Assignment ::
From the entries below, determine the number of lines that contain "时代的到来". Give that number by itself.
*** Block opens ***
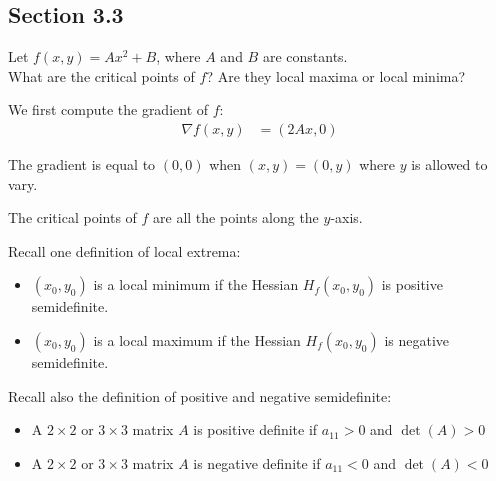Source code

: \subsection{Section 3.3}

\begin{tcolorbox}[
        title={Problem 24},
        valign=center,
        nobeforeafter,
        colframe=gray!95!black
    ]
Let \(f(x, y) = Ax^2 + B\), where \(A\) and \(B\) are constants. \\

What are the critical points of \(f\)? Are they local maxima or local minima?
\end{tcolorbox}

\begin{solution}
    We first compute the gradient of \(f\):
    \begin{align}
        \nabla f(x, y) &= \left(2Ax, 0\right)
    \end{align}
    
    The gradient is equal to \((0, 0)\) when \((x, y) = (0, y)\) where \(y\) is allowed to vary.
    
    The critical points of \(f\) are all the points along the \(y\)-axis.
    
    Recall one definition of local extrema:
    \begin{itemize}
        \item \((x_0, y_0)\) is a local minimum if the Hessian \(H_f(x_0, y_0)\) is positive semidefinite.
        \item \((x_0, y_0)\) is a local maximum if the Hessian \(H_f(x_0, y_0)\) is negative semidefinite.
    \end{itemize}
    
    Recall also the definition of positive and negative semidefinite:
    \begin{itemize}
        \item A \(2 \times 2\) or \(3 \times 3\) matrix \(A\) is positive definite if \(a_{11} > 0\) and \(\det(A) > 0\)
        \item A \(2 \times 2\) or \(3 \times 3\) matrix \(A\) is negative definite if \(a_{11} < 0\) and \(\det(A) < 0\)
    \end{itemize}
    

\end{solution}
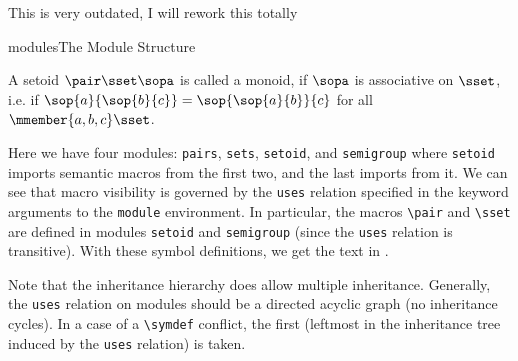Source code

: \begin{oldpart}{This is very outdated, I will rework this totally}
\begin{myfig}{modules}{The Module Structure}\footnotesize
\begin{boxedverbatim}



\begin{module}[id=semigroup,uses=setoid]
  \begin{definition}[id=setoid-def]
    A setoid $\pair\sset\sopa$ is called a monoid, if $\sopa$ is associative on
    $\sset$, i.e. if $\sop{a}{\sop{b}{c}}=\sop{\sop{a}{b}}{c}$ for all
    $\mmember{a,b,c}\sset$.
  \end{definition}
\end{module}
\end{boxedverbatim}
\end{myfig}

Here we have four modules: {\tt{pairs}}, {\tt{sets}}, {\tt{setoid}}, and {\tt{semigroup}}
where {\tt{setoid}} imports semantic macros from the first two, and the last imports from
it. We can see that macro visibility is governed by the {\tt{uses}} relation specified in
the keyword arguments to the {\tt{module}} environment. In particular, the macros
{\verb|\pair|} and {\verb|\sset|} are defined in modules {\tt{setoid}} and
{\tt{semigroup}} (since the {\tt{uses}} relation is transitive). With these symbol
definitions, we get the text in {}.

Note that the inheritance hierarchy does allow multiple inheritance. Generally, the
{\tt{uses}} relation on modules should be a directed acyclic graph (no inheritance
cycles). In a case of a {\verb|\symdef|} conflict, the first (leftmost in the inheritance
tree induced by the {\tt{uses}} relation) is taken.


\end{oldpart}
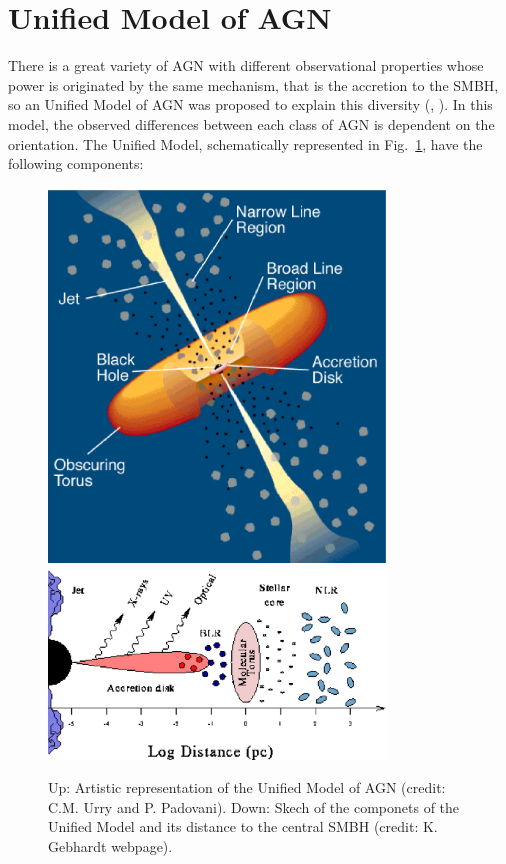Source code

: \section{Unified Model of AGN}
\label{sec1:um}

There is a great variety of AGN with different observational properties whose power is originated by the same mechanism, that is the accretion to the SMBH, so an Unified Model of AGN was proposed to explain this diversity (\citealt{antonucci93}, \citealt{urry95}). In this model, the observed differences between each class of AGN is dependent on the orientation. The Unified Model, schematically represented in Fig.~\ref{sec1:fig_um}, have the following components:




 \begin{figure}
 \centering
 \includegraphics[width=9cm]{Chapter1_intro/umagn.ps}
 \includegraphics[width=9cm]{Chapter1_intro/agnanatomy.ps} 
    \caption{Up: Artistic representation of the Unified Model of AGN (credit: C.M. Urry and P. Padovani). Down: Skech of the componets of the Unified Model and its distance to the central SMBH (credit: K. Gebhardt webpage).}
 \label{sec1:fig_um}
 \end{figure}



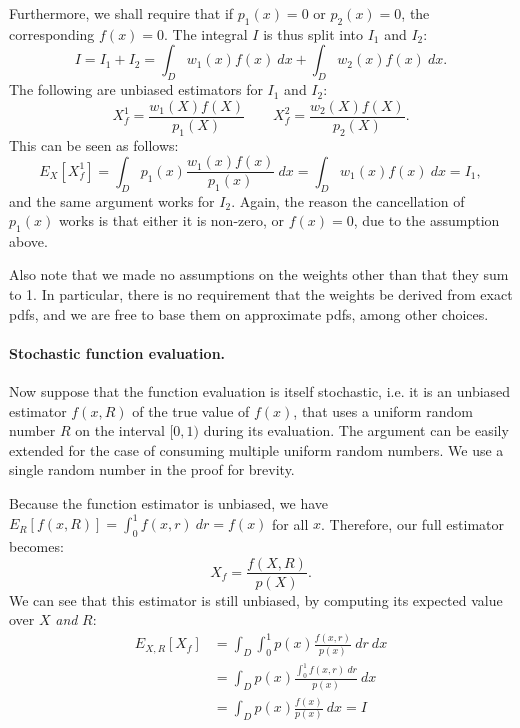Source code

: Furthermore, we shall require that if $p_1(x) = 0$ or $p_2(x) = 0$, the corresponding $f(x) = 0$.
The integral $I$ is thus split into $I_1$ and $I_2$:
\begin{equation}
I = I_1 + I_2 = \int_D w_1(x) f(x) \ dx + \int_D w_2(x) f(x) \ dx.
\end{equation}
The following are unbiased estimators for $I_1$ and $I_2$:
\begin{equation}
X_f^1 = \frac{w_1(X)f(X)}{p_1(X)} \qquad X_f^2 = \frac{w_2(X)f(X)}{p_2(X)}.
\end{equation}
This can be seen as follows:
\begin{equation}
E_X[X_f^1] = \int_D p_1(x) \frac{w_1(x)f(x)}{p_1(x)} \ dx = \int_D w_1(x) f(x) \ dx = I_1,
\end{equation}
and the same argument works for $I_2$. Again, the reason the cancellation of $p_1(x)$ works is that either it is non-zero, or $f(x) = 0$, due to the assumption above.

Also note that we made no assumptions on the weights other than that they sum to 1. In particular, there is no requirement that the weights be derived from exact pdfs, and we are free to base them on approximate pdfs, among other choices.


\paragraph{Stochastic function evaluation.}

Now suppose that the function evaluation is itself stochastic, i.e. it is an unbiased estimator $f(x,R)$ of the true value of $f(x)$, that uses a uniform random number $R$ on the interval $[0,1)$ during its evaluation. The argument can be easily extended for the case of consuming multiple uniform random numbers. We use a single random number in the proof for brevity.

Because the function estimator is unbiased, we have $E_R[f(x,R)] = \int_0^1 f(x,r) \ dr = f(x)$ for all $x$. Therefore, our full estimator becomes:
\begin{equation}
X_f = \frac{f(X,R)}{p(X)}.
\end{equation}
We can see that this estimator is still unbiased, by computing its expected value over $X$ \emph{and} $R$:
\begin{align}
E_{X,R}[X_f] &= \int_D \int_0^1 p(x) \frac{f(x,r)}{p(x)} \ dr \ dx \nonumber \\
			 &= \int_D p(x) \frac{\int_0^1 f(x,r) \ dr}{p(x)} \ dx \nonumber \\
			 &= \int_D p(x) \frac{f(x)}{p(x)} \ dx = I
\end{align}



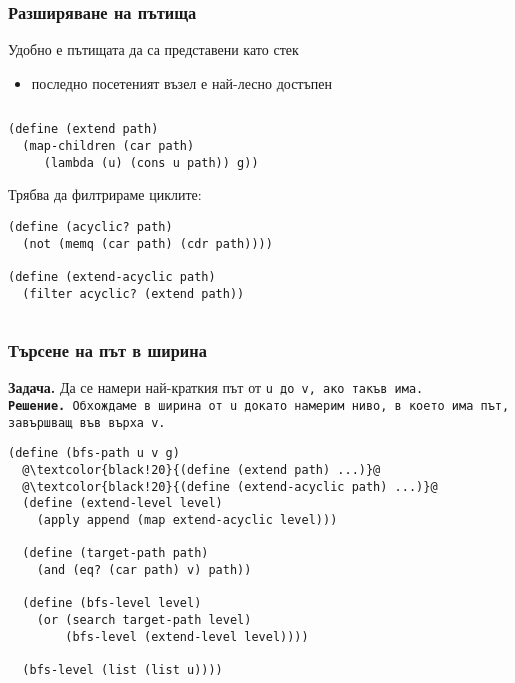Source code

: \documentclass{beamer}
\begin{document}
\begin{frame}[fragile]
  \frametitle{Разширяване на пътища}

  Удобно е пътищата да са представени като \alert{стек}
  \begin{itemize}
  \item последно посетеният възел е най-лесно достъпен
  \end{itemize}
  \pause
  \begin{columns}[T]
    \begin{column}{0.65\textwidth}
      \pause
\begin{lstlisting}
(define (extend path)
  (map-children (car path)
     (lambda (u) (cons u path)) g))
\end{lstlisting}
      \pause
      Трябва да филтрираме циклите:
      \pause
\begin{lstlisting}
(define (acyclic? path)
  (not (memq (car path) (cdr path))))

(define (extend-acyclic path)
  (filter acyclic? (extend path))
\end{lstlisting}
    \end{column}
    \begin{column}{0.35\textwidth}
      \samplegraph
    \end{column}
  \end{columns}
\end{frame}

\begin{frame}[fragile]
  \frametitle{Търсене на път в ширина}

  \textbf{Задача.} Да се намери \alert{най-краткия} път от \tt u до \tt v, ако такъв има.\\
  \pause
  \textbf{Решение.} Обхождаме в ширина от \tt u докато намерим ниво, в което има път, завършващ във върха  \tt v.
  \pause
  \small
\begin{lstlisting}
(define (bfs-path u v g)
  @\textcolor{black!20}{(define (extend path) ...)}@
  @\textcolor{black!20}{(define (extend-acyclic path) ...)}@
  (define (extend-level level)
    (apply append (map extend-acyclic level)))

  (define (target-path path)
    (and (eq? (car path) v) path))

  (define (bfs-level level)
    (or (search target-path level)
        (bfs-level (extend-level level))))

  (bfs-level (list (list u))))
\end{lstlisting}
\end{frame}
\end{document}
*** Block closes ***
*** Block opens ***
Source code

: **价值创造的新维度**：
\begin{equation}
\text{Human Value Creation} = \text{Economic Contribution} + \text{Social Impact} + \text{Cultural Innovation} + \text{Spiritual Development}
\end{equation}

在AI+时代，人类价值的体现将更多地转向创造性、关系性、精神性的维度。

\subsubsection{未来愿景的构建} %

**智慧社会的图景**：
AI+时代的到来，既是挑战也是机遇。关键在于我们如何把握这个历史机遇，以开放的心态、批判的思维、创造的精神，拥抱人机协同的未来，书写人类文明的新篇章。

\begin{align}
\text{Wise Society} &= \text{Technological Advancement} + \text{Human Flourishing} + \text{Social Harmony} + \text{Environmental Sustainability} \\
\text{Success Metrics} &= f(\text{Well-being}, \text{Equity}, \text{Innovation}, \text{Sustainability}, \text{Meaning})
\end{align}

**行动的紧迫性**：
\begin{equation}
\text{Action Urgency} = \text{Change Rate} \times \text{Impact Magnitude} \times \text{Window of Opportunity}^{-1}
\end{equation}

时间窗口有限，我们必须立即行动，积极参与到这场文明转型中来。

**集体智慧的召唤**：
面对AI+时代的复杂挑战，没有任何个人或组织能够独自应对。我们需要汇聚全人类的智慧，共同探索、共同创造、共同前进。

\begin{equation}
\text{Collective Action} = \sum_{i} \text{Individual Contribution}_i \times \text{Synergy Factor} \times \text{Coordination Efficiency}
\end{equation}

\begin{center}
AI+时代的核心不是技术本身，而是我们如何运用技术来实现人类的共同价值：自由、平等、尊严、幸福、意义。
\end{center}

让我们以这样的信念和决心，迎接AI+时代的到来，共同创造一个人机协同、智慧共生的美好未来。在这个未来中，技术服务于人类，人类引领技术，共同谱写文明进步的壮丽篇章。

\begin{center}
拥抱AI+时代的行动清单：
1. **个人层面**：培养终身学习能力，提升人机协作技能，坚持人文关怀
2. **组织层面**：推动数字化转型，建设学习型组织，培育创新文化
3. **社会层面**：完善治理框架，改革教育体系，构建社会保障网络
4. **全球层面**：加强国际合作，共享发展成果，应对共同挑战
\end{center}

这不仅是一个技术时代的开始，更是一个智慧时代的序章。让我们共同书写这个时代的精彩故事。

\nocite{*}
*** Block closes ***
*** Block opens ***
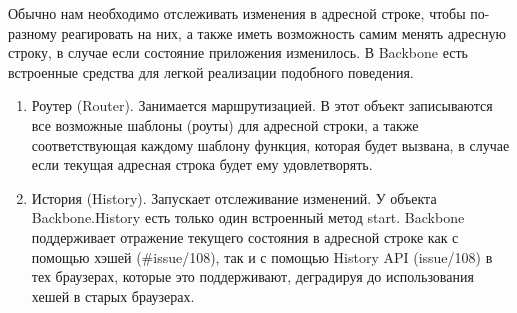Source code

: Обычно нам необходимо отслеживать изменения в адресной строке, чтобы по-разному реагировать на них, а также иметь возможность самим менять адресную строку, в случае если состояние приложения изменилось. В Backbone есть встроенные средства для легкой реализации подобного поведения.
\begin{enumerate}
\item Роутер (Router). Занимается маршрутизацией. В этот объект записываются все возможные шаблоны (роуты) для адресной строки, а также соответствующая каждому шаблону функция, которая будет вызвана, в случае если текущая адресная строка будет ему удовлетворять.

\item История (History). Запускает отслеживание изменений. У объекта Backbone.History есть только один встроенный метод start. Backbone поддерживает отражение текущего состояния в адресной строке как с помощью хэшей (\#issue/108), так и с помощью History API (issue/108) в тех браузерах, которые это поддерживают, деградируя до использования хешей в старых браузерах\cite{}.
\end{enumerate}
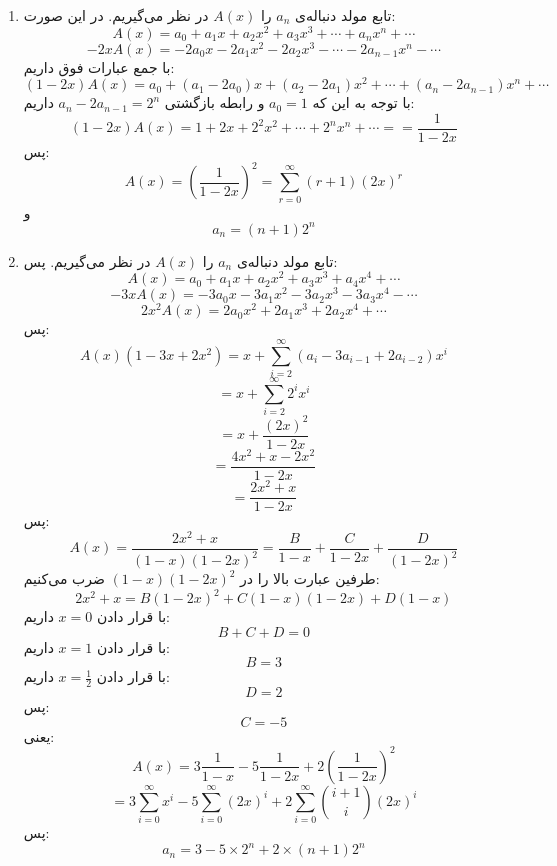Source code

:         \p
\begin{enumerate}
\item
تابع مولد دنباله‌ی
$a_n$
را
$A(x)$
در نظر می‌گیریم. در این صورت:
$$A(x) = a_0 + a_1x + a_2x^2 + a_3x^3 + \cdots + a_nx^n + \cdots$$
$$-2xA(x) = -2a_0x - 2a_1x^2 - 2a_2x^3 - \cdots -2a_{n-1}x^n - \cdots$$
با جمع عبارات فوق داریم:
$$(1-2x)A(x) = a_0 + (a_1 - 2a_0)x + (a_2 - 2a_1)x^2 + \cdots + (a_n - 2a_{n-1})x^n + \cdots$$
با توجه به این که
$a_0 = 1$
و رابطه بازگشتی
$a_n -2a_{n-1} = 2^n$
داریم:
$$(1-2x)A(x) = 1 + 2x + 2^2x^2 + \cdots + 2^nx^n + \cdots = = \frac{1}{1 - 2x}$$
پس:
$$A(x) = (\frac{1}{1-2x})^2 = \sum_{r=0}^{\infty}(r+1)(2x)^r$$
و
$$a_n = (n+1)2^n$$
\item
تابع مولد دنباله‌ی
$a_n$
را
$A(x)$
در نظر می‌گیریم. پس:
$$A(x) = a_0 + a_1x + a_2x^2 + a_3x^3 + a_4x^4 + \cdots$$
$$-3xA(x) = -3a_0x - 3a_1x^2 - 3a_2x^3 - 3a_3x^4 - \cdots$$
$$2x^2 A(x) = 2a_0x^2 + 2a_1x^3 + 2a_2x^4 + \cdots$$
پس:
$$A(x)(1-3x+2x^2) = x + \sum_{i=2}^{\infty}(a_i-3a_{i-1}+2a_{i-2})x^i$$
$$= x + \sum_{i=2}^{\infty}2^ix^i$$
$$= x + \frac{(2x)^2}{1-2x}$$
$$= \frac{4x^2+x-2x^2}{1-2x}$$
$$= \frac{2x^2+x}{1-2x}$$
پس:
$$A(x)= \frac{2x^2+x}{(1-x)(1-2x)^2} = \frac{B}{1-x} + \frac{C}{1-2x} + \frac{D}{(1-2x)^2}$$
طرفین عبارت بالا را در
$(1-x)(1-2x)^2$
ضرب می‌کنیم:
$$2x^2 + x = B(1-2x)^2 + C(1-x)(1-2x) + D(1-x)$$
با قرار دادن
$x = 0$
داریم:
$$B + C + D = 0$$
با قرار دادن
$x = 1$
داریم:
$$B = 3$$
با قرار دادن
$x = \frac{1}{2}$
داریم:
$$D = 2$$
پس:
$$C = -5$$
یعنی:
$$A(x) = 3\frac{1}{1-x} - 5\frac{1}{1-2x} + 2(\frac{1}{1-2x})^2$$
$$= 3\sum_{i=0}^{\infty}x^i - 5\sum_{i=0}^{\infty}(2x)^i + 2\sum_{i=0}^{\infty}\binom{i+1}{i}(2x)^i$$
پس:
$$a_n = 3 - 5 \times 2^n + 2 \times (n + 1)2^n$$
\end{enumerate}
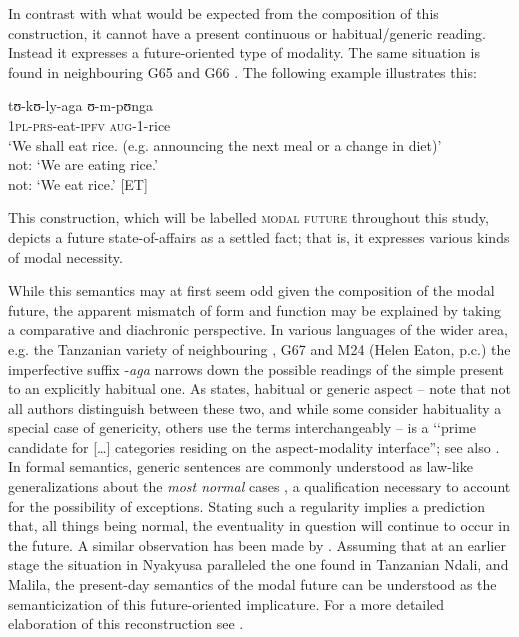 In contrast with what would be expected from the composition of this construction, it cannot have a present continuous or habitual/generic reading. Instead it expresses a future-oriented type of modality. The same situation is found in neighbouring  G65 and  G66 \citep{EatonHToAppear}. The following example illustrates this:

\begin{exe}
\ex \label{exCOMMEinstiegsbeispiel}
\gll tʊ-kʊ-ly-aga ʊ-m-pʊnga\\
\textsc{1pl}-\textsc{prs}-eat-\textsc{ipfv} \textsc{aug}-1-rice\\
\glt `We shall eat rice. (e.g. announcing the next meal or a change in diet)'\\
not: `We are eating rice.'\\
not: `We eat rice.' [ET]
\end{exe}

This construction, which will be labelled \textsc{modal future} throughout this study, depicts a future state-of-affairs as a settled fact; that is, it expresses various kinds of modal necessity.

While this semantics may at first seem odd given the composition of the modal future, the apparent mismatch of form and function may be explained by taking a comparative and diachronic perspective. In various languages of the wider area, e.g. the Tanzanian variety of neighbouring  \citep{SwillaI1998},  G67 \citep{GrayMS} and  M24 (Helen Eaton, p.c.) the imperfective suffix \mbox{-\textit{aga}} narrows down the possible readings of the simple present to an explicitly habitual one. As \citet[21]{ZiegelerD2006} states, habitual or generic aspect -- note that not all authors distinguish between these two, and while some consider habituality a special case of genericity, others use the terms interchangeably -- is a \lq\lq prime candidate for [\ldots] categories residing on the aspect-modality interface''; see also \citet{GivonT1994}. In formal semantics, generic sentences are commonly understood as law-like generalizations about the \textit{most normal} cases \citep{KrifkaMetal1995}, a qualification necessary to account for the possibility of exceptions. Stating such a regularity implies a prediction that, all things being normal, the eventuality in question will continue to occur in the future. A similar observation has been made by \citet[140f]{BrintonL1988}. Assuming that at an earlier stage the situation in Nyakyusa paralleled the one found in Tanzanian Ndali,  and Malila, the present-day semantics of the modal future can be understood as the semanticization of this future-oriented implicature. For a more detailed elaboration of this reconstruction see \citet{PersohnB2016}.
*** Block closes ***
Result below ::
2